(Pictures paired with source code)

★ ★ ★

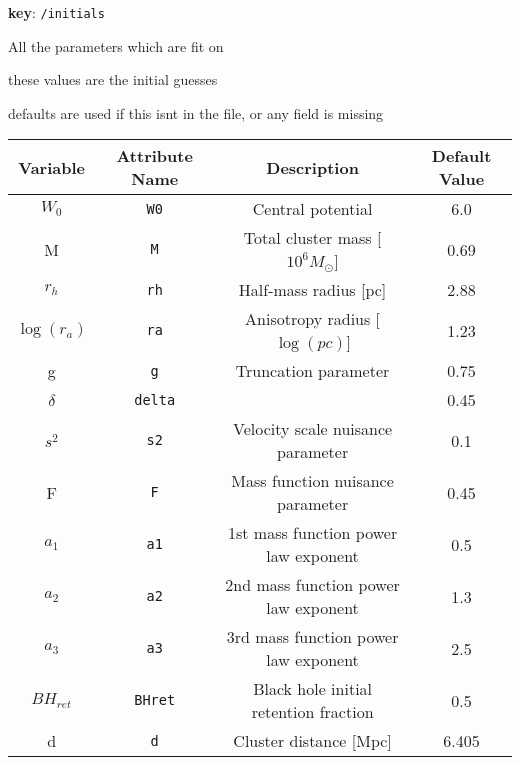 
\textbf{key}: \texttt{/initials}

All the parameters which are fit on

these values are the initial guesses

defaults are used if this isnt in the file, or any field is missing


\begin{center}
\begin{tabular}{ | c | c | c | c | }
    \hline
    Variable & Attribute Name & Description & Default Value \\
    \hline\hline
    \(W_0\) & \texttt{W0} & Central potential & 6.0 \\
    \hline
    M & \texttt{M} & Total cluster mass [\(10^6 M_{\odot}\)] & 0.69 \\
    \hline
    \(r_h\) & \texttt{rh} & Half-mass radius [pc] & 2.88 \\
    \hline
    \(\log(r_a)\) & \texttt{ra} & Anisotropy radius [\(\log(pc)\)] & 1.23 \\
    \hline
    g & \texttt{g} & Truncation parameter & 0.75 \\
    \hline
    \(\delta\) & \texttt{delta} & & 0.45 \\
    \hline
    \(s^2\) & \texttt{s2} & Velocity scale nuisance parameter & 0.1 \\
    \hline
    F & \texttt{F} & Mass function nuisance parameter & 0.45 \\
    \hline
    \(a_1\) & \texttt{a1} & 1st mass function power law exponent & 0.5 \\
    \hline
    \(a_2\) & \texttt{a2} & 2nd mass function power law exponent & 1.3 \\
    \hline
    \(a_3\) & \texttt{a3} & 3rd mass function power law exponent & 2.5 \\
    \hline
    \(BH_{ret}\)&\texttt{BHret} & Black hole initial retention fraction & 0.5 \\
    \hline
    d & \texttt{d} & Cluster distance [Mpc] & 6.405 \\
    \hline
\end{tabular}
\end{center}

★ ★ ★

■ What the task asks ■
The output must match the records word for word, except that no pictures appear.

■ Response to the task ■
\textbf{key}: \texttt{/initials}

All the parameters which are fit on

these values are the initial guesses

defaults are used if this isnt in the file, or any field is missing


\begin{center}
\begin{tabular}{ | c | c | c | c | }
    \hline
    Variable & Attribute Name & Description & Default Value \\
    \hline\hline
    \(W_0\) & \texttt{W0} & Central potential & 6.0 \\
    \hline
    M & \texttt{M} & Total cluster mass [\(10^6 M_{\odot}\)] & 0.69 \\
    \hline
    \(r_h\) & \texttt{rh} & Half-mass radius [pc] & 2.88 \\
    \hline
    \(\log(r_a)\) & \texttt{ra} & Anisotropy radius [\(\log(pc)\)] & 1.23 \\
    \hline
    g & \texttt{g} & Truncation parameter & 0.75 \\
    \hline
    \(\delta\) & \texttt{delta} & & 0.45 \\
    \hline
    \(s^2\) & \texttt{s2} & Velocity scale nuisance parameter & 0.1 \\
    \hline
    F & \texttt{F} & Mass function nuisance parameter & 0.45 \\
    \hline
    \(a_1\) & \texttt{a1} & 1st mass function power law exponent & 0.5 \\
    \hline
    \(a_2\) & \texttt{a2} & 2nd mass function power law exponent & 1.3 \\
    \hline
    \(a_3\) & \texttt{a3} & 3rd mass function power law exponent & 2.5 \\
    \hline
    \(BH_{ret}\)&\texttt{BHret} & Black hole initial retention fraction & 0.5 \\
    \hline
    d & \texttt{d} & Cluster distance [Mpc] & 6.405 \\
    \hline
\end{tabular}
\end{center}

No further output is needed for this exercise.